### AIM OF THE TASK
For this task, every record below must be reproduced exactly.
####################
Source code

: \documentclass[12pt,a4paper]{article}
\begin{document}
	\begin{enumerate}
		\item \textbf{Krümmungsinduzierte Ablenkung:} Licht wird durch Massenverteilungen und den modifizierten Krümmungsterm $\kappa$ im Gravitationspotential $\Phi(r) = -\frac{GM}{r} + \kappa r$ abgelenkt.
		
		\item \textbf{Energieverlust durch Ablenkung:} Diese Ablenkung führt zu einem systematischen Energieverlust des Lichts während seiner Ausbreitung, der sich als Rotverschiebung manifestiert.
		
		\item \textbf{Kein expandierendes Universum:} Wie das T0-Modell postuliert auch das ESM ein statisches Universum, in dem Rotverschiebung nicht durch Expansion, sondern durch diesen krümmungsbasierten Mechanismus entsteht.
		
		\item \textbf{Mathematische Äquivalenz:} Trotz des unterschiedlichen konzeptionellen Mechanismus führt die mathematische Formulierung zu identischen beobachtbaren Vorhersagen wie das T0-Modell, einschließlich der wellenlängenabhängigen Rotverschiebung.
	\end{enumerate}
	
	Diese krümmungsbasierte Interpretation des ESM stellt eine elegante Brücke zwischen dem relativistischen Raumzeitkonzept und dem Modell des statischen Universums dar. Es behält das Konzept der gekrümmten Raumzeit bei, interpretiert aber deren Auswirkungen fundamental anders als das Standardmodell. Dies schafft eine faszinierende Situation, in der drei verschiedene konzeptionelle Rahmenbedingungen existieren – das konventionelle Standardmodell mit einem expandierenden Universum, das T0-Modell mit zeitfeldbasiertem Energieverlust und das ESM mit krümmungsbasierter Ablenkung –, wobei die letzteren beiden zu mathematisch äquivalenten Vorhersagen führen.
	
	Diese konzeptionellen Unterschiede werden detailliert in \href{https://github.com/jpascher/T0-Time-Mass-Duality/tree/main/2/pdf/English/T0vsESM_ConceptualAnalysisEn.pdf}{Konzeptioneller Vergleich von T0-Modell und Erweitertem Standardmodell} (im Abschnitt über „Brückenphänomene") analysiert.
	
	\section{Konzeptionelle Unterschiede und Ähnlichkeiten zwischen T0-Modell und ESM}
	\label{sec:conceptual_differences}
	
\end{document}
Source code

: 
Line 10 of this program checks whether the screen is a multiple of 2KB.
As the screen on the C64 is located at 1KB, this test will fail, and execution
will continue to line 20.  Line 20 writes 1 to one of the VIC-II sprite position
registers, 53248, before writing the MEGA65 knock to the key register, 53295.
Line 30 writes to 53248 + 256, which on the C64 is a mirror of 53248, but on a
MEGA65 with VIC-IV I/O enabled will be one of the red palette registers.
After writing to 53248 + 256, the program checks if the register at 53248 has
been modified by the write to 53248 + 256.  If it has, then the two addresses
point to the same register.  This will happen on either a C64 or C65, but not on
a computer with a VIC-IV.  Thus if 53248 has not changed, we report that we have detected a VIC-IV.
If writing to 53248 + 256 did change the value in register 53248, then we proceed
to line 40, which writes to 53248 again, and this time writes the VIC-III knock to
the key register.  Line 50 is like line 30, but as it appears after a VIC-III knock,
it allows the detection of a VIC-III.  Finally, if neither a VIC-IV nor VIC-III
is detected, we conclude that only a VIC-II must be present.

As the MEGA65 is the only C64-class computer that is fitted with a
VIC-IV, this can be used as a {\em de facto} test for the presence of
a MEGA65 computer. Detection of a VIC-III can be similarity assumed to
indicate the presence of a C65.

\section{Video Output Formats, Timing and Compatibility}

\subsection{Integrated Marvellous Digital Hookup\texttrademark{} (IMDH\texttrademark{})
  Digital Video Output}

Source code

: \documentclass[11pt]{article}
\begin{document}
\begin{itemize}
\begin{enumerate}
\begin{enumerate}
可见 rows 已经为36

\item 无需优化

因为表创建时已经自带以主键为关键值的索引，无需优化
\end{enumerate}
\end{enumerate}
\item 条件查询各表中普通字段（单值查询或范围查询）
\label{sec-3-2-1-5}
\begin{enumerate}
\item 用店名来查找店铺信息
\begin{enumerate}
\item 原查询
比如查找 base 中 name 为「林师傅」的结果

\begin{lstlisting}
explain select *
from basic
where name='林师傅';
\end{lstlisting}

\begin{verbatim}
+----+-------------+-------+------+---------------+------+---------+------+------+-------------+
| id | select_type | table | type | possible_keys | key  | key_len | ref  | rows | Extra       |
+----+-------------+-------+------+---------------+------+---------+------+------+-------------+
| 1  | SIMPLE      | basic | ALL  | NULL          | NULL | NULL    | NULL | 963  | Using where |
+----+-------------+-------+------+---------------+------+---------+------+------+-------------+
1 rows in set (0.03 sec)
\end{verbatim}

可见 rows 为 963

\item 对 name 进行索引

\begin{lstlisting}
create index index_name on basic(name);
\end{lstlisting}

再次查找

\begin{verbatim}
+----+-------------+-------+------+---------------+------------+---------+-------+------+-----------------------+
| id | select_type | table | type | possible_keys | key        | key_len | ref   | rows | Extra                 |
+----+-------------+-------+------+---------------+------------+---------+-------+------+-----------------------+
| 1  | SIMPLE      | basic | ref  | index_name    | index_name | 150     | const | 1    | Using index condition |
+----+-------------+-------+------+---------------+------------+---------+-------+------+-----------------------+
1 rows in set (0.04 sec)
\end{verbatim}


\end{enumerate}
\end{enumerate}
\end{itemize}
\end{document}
####################
### EXERCISE SOLUTION
Source code

: \documentclass[12pt,a4paper]{article}
\begin{document}
	\begin{enumerate}
		\item \textbf{Krümmungsinduzierte Ablenkung:} Licht wird durch Massenverteilungen und den modifizierten Krümmungsterm $\kappa$ im Gravitationspotential $\Phi(r) = -\frac{GM}{r} + \kappa r$ abgelenkt.
		
		\item \textbf{Energieverlust durch Ablenkung:} Diese Ablenkung führt zu einem systematischen Energieverlust des Lichts während seiner Ausbreitung, der sich als Rotverschiebung manifestiert.
		
		\item \textbf{Kein expandierendes Universum:} Wie das T0-Modell postuliert auch das ESM ein statisches Universum, in dem Rotverschiebung nicht durch Expansion, sondern durch diesen krümmungsbasierten Mechanismus entsteht.
		
		\item \textbf{Mathematische Äquivalenz:} Trotz des unterschiedlichen konzeptionellen Mechanismus führt die mathematische Formulierung zu identischen beobachtbaren Vorhersagen wie das T0-Modell, einschließlich der wellenlängenabhängigen Rotverschiebung.
	\end{enumerate}
	
	Diese krümmungsbasierte Interpretation des ESM stellt eine elegante Brücke zwischen dem relativistischen Raumzeitkonzept und dem Modell des statischen Universums dar. Es behält das Konzept der gekrümmten Raumzeit bei, interpretiert aber deren Auswirkungen fundamental anders als das Standardmodell. Dies schafft eine faszinierende Situation, in der drei verschiedene konzeptionelle Rahmenbedingungen existieren – das konventionelle Standardmodell mit einem expandierenden Universum, das T0-Modell mit zeitfeldbasiertem Energieverlust und das ESM mit krümmungsbasierter Ablenkung –, wobei die letzteren beiden zu mathematisch äquivalenten Vorhersagen führen.
	
	Diese konzeptionellen Unterschiede werden detailliert in \href{https://github.com/jpascher/T0-Time-Mass-Duality/tree/main/2/pdf/English/T0vsESM_ConceptualAnalysisEn.pdf}{Konzeptioneller Vergleich von T0-Modell und Erweitertem Standardmodell} (im Abschnitt über „Brückenphänomene") analysiert.
	
	\section{Konzeptionelle Unterschiede und Ähnlichkeiten zwischen T0-Modell und ESM}
	\label{sec:conceptual_differences}
	
\end{document}
Source code

: 
Line 10 of this program checks whether the screen is a multiple of 2KB.
As the screen on the C64 is located at 1KB, this test will fail, and execution
will continue to line 20.  Line 20 writes 1 to one of the VIC-II sprite position
registers, 53248, before writing the MEGA65 knock to the key register, 53295.
Line 30 writes to 53248 + 256, which on the C64 is a mirror of 53248, but on a
MEGA65 with VIC-IV I/O enabled will be one of the red palette registers.
After writing to 53248 + 256, the program checks if the register at 53248 has
been modified by the write to 53248 + 256.  If it has, then the two addresses
point to the same register.  This will happen on either a C64 or C65, but not on
a computer with a VIC-IV.  Thus if 53248 has not changed, we report that we have detected a VIC-IV.
If writing to 53248 + 256 did change the value in register 53248, then we proceed
to line 40, which writes to 53248 again, and this time writes the VIC-III knock to
the key register.  Line 50 is like line 30, but as it appears after a VIC-III knock,
it allows the detection of a VIC-III.  Finally, if neither a VIC-IV nor VIC-III
is detected, we conclude that only a VIC-II must be present.

As the MEGA65 is the only C64-class computer that is fitted with a
VIC-IV, this can be used as a {\em de facto} test for the presence of
a MEGA65 computer. Detection of a VIC-III can be similarity assumed to
indicate the presence of a C65.

\section{Video Output Formats, Timing and Compatibility}

\subsection{Integrated Marvellous Digital Hookup\texttrademark{} (IMDH\texttrademark{})
  Digital Video Output}

Source code

: \documentclass[11pt]{article}
\begin{document}
\begin{itemize}
\begin{enumerate}
\begin{enumerate}
可见 rows 已经为36

\item 无需优化

因为表创建时已经自带以主键为关键值的索引，无需优化
\end{enumerate}
\end{enumerate}
\item 条件查询各表中普通字段（单值查询或范围查询）
\label{sec-3-2-1-5}
\begin{enumerate}
\item 用店名来查找店铺信息
\begin{enumerate}
\item 原查询
比如查找 base 中 name 为「林师傅」的结果

\begin{lstlisting}
explain select *
from basic
where name='林师傅';
\end{lstlisting}

\begin{verbatim}
+----+-------------+-------+------+---------------+------+---------+------+------+-------------+
| id | select_type | table | type | possible_keys | key  | key_len | ref  | rows | Extra       |
+----+-------------+-------+------+---------------+------+---------+------+------+-------------+
| 1  | SIMPLE      | basic | ALL  | NULL          | NULL | NULL    | NULL | 963  | Using where |
+----+-------------+-------+------+---------------+------+---------+------+------+-------------+
1 rows in set (0.03 sec)
\end{verbatim}

可见 rows 为 963

\item 对 name 进行索引

\begin{lstlisting}
create index index_name on basic(name);
\end{lstlisting}

再次查找

\begin{verbatim}
+----+-------------+-------+------+---------------+------------+---------+-------+------+-----------------------+
| id | select_type | table | type | possible_keys | key        | key_len | ref   | rows | Extra                 |
+----+-------------+-------+------+---------------+------------+---------+-------+------+-----------------------+
| 1  | SIMPLE      | basic | ref  | index_name    | index_name | 150     | const | 1    | Using index condition |
+----+-------------+-------+------+---------------+------------+---------+-------+------+-----------------------+
1 rows in set (0.04 sec)
\end{verbatim}


\end{enumerate}
\end{enumerate}
\end{itemize}
\end{document}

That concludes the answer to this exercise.